>>>
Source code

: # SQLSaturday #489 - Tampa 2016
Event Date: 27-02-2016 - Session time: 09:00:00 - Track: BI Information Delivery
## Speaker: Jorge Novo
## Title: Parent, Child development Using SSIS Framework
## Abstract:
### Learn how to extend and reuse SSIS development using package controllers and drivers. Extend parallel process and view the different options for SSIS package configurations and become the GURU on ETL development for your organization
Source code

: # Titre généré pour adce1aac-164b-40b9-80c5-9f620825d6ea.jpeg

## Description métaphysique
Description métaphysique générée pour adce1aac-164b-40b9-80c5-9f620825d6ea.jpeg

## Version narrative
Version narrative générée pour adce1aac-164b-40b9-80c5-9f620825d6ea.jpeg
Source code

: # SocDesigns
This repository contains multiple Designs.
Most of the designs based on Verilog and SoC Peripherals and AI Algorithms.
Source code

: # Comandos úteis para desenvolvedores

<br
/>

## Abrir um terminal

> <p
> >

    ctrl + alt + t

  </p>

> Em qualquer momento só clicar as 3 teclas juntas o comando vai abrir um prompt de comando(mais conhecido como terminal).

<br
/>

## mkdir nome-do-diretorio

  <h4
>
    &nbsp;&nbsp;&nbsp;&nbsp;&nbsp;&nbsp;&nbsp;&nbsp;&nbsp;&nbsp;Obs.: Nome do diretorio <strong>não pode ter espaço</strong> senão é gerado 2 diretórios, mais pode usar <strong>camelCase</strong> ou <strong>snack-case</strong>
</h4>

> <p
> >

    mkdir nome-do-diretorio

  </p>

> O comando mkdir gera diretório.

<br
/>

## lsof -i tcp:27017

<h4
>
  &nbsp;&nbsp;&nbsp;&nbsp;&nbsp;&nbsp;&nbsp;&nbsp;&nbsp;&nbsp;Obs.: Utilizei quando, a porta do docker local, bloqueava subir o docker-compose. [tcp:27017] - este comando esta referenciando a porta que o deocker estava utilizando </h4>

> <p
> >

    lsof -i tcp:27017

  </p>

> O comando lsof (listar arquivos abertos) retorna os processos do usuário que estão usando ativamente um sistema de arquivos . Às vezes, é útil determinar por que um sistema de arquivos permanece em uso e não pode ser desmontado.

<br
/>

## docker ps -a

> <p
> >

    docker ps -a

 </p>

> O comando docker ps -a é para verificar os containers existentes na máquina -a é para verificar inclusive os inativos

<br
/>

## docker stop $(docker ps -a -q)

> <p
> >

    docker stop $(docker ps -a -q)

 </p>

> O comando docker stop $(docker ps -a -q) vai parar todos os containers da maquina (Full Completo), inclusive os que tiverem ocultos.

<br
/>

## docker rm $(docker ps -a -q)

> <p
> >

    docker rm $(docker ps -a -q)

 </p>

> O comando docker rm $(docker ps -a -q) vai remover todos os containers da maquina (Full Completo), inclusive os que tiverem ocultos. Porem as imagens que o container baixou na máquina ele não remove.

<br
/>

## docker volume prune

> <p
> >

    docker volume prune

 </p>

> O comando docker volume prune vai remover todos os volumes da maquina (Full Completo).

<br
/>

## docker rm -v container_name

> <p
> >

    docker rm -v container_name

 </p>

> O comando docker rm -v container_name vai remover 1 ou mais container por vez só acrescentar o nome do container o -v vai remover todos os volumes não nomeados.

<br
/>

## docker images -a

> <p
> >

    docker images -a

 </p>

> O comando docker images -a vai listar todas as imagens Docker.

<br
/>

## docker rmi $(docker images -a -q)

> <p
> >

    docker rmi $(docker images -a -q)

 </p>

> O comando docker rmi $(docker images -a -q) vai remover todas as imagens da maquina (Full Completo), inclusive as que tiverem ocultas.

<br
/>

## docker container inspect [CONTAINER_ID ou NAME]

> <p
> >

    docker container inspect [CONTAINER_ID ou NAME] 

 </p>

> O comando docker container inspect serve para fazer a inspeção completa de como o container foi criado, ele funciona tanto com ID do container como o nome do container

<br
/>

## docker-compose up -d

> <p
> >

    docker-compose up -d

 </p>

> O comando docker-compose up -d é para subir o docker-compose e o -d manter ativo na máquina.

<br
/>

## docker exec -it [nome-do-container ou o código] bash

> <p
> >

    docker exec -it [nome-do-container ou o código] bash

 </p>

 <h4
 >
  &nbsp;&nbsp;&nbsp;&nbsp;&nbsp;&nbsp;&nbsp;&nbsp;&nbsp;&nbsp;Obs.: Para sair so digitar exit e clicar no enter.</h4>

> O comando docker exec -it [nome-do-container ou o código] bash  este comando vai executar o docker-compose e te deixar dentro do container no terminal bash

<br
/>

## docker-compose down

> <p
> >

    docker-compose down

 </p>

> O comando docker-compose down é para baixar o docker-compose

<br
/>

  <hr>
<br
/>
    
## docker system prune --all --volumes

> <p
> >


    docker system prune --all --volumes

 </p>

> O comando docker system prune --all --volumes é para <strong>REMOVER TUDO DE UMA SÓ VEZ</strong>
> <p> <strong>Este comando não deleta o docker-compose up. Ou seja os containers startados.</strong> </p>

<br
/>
<<<
Output the listing once more. Leave each word as it stands.

Source code

: # SQLSaturday #489 - Tampa 2016
Event Date: 27-02-2016 - Session time: 09:00:00 - Track: BI Information Delivery
## Speaker: Jorge Novo
## Title: Parent, Child development Using SSIS Framework
## Abstract:
### Learn how to extend and reuse SSIS development using package controllers and drivers. Extend parallel process and view the different options for SSIS package configurations and become the GURU on ETL development for your organization
Source code

: # Titre généré pour adce1aac-164b-40b9-80c5-9f620825d6ea.jpeg

## Description métaphysique
Description métaphysique générée pour adce1aac-164b-40b9-80c5-9f620825d6ea.jpeg

## Version narrative
Version narrative générée pour adce1aac-164b-40b9-80c5-9f620825d6ea.jpeg
Source code

: # SocDesigns
This repository contains multiple Designs.
Most of the designs based on Verilog and SoC Peripherals and AI Algorithms.
Source code

: # Comandos úteis para desenvolvedores

<br
/>

## Abrir um terminal

> <p
> >

    ctrl + alt + t

  </p>

> Em qualquer momento só clicar as 3 teclas juntas o comando vai abrir um prompt de comando(mais conhecido como terminal).

<br
/>

## mkdir nome-do-diretorio

  <h4
>
    &nbsp;&nbsp;&nbsp;&nbsp;&nbsp;&nbsp;&nbsp;&nbsp;&nbsp;&nbsp;Obs.: Nome do diretorio <strong>não pode ter espaço</strong> senão é gerado 2 diretórios, mais pode usar <strong>camelCase</strong> ou <strong>snack-case</strong>
</h4>

> <p
> >

    mkdir nome-do-diretorio

  </p>

> O comando mkdir gera diretório.

<br
/>

## lsof -i tcp:27017

<h4
>
  &nbsp;&nbsp;&nbsp;&nbsp;&nbsp;&nbsp;&nbsp;&nbsp;&nbsp;&nbsp;Obs.: Utilizei quando, a porta do docker local, bloqueava subir o docker-compose. [tcp:27017] - este comando esta referenciando a porta que o deocker estava utilizando </h4>

> <p
> >

    lsof -i tcp:27017

  </p>

> O comando lsof (listar arquivos abertos) retorna os processos do usuário que estão usando ativamente um sistema de arquivos . Às vezes, é útil determinar por que um sistema de arquivos permanece em uso e não pode ser desmontado.

<br
/>

## docker ps -a

> <p
> >

    docker ps -a

 </p>

> O comando docker ps -a é para verificar os containers existentes na máquina -a é para verificar inclusive os inativos

<br
/>

## docker stop $(docker ps -a -q)

> <p
> >

    docker stop $(docker ps -a -q)

 </p>

> O comando docker stop $(docker ps -a -q) vai parar todos os containers da maquina (Full Completo), inclusive os que tiverem ocultos.

<br
/>

## docker rm $(docker ps -a -q)

> <p
> >

    docker rm $(docker ps -a -q)

 </p>

> O comando docker rm $(docker ps -a -q) vai remover todos os containers da maquina (Full Completo), inclusive os que tiverem ocultos. Porem as imagens que o container baixou na máquina ele não remove.

<br
/>

## docker volume prune

> <p
> >

    docker volume prune

 </p>

> O comando docker volume prune vai remover todos os volumes da maquina (Full Completo).

<br
/>

## docker rm -v container_name

> <p
> >

    docker rm -v container_name

 </p>

> O comando docker rm -v container_name vai remover 1 ou mais container por vez só acrescentar o nome do container o -v vai remover todos os volumes não nomeados.

<br
/>

## docker images -a

> <p
> >

    docker images -a

 </p>

> O comando docker images -a vai listar todas as imagens Docker.

<br
/>

## docker rmi $(docker images -a -q)

> <p
> >

    docker rmi $(docker images -a -q)

 </p>

> O comando docker rmi $(docker images -a -q) vai remover todas as imagens da maquina (Full Completo), inclusive as que tiverem ocultas.

<br
/>

## docker container inspect [CONTAINER_ID ou NAME]

> <p
> >

    docker container inspect [CONTAINER_ID ou NAME] 

 </p>

> O comando docker container inspect serve para fazer a inspeção completa de como o container foi criado, ele funciona tanto com ID do container como o nome do container

<br
/>

## docker-compose up -d

> <p
> >

    docker-compose up -d

 </p>

> O comando docker-compose up -d é para subir o docker-compose e o -d manter ativo na máquina.

<br
/>

## docker exec -it [nome-do-container ou o código] bash

> <p
> >

    docker exec -it [nome-do-container ou o código] bash

 </p>

 <h4
 >
  &nbsp;&nbsp;&nbsp;&nbsp;&nbsp;&nbsp;&nbsp;&nbsp;&nbsp;&nbsp;Obs.: Para sair so digitar exit e clicar no enter.</h4>

> O comando docker exec -it [nome-do-container ou o código] bash  este comando vai executar o docker-compose e te deixar dentro do container no terminal bash

<br
/>

## docker-compose down

> <p
> >

    docker-compose down

 </p>

> O comando docker-compose down é para baixar o docker-compose

<br
/>

  <hr>
<br
/>
    
## docker system prune --all --volumes

> <p
> >


    docker system prune --all --volumes

 </p>

> O comando docker system prune --all --volumes é para <strong>REMOVER TUDO DE UMA SÓ VEZ</strong>
> <p> <strong>Este comando não deleta o docker-compose up. Ou seja os containers startados.</strong> </p>

<br
/>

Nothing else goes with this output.